Action item: For each line below that contains the word "Home", make a copy.
=====
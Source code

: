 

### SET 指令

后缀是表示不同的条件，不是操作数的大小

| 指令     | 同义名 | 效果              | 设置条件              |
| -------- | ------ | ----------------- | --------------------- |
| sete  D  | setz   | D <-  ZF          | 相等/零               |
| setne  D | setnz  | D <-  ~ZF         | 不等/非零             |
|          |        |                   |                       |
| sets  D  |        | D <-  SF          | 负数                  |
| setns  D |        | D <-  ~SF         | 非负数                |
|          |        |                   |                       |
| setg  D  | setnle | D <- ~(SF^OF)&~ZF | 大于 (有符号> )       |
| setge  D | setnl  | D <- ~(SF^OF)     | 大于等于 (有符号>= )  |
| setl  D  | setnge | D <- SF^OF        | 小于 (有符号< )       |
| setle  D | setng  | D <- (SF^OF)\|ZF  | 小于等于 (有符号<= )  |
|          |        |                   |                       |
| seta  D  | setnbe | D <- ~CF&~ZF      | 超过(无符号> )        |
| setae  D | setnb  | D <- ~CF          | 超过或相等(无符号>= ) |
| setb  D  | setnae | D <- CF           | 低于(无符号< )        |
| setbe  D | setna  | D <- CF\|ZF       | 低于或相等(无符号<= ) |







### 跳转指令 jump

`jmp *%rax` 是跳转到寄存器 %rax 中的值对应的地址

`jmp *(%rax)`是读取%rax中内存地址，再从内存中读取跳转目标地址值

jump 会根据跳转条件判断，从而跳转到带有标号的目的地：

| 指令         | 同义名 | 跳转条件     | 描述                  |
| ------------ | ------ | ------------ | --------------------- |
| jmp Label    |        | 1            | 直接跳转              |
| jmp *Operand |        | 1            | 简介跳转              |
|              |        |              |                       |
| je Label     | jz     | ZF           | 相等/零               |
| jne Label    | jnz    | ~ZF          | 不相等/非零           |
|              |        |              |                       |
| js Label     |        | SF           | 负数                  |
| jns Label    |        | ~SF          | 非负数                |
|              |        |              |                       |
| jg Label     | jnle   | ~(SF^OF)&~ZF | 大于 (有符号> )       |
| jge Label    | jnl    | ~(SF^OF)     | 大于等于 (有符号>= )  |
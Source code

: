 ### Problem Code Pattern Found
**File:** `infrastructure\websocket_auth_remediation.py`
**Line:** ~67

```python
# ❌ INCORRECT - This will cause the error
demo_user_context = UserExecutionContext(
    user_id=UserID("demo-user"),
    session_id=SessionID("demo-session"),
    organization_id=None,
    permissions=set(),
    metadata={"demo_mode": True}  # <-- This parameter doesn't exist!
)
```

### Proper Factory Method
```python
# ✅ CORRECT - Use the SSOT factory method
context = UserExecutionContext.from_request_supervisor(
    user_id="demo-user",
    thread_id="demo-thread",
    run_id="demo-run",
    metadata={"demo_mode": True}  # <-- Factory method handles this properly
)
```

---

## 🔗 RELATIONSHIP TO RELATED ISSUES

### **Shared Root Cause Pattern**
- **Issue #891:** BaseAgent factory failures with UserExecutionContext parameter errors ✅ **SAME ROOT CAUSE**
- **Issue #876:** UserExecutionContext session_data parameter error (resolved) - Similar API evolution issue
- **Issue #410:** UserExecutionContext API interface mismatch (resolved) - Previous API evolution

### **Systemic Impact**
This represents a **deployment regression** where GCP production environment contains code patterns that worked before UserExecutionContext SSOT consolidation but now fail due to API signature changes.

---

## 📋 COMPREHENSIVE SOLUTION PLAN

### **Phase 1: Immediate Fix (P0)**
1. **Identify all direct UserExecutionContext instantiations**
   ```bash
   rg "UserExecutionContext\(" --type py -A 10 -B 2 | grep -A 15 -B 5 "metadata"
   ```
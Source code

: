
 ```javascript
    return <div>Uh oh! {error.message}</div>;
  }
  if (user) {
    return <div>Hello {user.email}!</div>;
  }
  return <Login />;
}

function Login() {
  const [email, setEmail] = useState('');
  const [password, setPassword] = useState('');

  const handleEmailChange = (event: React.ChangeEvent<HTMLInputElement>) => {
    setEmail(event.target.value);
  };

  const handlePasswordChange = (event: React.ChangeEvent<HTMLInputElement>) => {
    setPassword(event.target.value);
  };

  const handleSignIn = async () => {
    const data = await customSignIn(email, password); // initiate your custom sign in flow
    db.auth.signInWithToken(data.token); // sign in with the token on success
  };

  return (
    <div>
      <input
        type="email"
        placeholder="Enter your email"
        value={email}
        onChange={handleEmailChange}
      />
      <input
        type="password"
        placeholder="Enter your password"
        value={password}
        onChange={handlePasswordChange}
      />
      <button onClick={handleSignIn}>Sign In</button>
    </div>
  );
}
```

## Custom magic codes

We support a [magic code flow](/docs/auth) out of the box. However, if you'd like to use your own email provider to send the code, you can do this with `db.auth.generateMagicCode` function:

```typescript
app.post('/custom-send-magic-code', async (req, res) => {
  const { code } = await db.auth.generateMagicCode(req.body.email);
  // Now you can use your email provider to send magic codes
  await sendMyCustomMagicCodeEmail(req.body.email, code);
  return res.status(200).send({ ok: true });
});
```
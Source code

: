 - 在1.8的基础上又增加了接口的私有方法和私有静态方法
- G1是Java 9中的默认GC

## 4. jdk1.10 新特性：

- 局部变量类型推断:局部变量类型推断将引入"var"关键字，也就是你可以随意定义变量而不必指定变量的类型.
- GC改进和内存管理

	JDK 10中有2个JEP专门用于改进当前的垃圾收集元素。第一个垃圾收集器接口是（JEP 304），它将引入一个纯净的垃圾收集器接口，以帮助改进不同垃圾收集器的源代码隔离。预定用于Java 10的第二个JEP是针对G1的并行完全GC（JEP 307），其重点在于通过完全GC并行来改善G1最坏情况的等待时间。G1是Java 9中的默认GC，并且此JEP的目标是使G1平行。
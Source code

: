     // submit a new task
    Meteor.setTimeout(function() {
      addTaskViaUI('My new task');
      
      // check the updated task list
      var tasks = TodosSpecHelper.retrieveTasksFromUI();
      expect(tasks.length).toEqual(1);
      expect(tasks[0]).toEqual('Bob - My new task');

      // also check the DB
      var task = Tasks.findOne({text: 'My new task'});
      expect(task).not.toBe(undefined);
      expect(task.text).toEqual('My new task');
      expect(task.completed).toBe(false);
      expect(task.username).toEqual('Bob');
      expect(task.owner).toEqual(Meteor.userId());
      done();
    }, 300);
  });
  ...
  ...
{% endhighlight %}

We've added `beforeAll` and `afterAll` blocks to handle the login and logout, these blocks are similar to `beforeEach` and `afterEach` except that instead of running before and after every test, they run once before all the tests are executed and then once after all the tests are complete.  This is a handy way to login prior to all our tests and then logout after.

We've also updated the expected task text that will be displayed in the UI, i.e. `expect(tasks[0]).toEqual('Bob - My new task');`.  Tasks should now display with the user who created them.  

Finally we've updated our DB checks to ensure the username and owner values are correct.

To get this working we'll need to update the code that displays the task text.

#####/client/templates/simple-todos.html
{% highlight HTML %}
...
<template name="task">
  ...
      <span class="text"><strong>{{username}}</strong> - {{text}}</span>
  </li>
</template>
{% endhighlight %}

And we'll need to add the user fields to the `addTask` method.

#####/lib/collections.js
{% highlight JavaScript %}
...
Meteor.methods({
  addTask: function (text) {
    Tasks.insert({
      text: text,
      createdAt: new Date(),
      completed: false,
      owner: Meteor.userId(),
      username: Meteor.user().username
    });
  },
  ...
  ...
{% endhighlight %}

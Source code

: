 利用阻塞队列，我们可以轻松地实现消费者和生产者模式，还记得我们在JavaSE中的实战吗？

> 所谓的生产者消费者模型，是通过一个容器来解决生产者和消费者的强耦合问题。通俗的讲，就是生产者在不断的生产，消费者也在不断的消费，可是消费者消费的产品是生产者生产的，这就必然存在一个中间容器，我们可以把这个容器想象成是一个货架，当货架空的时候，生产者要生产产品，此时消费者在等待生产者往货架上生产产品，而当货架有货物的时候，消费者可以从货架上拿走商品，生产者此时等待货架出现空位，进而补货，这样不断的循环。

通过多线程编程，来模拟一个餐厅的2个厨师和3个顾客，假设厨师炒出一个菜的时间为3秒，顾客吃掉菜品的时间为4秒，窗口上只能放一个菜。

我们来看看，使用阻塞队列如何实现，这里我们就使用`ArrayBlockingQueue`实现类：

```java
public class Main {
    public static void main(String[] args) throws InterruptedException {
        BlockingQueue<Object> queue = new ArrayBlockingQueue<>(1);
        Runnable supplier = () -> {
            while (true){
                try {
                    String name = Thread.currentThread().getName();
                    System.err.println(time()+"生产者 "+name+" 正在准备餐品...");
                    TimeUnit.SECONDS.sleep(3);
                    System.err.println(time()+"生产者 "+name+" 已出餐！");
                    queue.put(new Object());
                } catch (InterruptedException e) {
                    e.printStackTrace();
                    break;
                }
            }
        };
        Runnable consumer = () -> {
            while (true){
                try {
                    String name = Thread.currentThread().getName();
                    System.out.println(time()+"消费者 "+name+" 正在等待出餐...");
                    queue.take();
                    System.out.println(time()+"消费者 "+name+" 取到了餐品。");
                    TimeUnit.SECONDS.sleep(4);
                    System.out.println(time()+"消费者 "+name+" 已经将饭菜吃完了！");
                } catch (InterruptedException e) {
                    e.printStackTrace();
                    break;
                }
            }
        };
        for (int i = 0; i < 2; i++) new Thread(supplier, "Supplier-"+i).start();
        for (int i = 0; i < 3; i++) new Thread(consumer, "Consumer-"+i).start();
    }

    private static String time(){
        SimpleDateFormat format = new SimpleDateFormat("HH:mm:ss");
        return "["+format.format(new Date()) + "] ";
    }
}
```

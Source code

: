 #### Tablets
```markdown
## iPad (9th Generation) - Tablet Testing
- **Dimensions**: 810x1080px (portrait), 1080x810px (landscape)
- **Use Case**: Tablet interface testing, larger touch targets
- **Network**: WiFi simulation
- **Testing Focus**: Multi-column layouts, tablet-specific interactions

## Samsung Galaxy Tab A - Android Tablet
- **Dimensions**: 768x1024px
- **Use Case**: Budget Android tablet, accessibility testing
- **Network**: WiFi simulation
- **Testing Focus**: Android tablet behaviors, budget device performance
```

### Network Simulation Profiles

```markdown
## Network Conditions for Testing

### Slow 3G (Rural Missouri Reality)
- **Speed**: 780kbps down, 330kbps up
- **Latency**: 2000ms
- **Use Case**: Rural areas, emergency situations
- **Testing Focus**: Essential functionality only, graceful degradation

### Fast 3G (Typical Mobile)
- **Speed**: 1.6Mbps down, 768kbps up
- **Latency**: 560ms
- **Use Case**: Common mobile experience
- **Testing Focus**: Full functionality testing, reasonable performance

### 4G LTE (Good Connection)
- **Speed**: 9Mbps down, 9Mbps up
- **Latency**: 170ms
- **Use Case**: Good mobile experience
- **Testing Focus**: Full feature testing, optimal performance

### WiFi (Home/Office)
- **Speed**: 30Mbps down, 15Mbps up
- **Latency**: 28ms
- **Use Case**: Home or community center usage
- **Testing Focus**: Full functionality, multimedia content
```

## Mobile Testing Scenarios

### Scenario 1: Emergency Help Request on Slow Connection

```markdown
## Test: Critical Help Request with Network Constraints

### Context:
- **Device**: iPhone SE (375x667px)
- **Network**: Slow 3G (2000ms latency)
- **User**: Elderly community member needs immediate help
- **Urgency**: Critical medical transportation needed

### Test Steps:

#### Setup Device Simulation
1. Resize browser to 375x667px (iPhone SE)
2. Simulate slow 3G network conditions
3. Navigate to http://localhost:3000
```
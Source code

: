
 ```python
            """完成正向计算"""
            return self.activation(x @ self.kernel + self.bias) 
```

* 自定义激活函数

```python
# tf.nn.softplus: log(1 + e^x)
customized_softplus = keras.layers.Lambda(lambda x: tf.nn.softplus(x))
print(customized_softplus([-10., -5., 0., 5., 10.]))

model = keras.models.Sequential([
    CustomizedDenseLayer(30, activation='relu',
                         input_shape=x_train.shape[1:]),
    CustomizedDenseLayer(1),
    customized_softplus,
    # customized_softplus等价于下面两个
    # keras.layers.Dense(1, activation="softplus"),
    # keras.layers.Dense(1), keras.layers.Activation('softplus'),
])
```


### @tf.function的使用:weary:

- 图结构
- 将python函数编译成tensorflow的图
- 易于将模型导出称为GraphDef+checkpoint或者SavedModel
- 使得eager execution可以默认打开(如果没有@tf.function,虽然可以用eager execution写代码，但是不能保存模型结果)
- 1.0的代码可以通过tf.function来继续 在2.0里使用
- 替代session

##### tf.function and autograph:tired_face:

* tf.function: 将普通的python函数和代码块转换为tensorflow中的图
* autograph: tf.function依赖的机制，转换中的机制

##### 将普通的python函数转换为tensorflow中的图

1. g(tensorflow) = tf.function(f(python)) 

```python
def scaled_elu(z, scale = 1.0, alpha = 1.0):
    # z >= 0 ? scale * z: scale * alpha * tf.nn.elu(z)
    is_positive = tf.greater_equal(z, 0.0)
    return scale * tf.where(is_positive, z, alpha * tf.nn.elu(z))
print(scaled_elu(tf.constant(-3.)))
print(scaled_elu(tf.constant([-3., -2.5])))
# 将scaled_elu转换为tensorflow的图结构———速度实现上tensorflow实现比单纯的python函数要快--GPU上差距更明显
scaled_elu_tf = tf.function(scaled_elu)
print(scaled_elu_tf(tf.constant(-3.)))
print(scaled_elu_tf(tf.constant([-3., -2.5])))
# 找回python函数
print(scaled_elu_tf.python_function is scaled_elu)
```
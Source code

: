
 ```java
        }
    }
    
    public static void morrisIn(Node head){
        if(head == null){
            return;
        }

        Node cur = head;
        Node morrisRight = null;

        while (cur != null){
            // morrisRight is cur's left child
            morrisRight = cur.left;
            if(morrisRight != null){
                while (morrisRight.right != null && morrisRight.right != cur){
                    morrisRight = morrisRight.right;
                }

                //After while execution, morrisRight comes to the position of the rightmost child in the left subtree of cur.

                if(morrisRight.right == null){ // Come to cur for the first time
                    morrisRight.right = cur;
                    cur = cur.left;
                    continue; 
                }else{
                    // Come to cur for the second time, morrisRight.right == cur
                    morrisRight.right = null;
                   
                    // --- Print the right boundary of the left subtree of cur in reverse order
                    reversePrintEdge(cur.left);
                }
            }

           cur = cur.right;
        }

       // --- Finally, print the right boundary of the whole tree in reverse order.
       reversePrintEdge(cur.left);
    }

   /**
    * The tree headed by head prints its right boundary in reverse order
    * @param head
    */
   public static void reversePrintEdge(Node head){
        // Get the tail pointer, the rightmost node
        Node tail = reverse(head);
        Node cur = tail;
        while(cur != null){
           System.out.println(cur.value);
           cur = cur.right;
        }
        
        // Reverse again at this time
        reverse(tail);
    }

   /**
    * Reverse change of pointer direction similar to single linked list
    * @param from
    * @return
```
=====
Result of the exercise:
### WiFi (Home/Office)
- **Use Case**: Home or community center usage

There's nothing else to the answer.